We say we want peace but how much time do we each individually spend on a daily basis do we spend thinking out, envisioning and loving peace, especially as compared to the time we spend contemplating its opposite. We say we want peace—and this is on one level so true. We are in want of peace. And even when we pray, we pray “for peace” instead of praying peace. The first implies its absence; the latter creates the reality. Praying peace or rain or health or anything else, is the contemplation of the place that quality has in your life and “real”-izing it.
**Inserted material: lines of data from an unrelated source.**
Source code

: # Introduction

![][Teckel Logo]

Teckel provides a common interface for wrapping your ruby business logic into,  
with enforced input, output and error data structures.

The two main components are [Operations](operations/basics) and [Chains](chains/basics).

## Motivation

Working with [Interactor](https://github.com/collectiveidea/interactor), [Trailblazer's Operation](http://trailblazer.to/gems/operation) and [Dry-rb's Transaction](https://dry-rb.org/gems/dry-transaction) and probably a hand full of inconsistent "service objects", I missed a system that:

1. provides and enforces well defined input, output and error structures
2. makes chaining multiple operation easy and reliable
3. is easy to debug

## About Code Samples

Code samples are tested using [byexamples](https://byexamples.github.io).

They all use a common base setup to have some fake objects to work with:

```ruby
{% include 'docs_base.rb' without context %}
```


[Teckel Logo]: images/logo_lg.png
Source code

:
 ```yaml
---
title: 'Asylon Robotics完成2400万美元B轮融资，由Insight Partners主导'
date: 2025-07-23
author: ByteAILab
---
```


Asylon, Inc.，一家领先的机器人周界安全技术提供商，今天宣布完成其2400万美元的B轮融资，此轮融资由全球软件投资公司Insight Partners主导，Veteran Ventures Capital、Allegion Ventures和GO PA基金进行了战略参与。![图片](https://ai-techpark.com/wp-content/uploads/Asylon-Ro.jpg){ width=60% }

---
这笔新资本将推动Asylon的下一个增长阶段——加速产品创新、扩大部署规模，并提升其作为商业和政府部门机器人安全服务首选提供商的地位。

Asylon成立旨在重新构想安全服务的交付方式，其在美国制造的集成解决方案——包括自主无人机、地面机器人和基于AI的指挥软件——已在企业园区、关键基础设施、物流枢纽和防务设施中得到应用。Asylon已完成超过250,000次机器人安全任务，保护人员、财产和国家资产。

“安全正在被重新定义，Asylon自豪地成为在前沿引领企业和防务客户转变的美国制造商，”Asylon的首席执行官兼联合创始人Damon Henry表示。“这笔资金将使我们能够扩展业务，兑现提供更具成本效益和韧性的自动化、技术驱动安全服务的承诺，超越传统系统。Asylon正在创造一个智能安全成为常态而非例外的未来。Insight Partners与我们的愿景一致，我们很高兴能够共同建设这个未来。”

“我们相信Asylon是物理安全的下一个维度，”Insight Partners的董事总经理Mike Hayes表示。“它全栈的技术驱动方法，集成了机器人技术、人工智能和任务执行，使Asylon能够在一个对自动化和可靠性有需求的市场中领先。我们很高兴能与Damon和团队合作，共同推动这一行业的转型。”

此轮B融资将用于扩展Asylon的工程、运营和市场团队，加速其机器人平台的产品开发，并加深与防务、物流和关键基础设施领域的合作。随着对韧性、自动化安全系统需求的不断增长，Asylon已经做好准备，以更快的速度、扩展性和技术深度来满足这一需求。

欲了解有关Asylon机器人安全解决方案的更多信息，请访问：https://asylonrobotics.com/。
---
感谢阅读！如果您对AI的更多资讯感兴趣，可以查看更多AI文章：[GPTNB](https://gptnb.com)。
So garbage in—the “terrors of the night” filling our minds and hearts, while outwardly we spiral into a fire pit oblivion. Any coincidence there? I think so. Resist?—heaven’s no! That keeps the terrors in front of you. You’ll be constantly thinking about what you’re resisting, instead of the goal of peace and contentment. You say you want peace—here’s the instruction manual:

Finally, brothers and sisters, whatever is true, whatever is noble, whatever is right, whatever is pure, whatever is lovely, whatever is admirable—if anything is excellent or praiseworthy—think about such things. Whatever you have learned or received or heard from me, or seen in me—put it into practice. And the God of peace will be with you. ~Philippians 4:8-9

It’s doesn’t get much more clear than that. What a promise!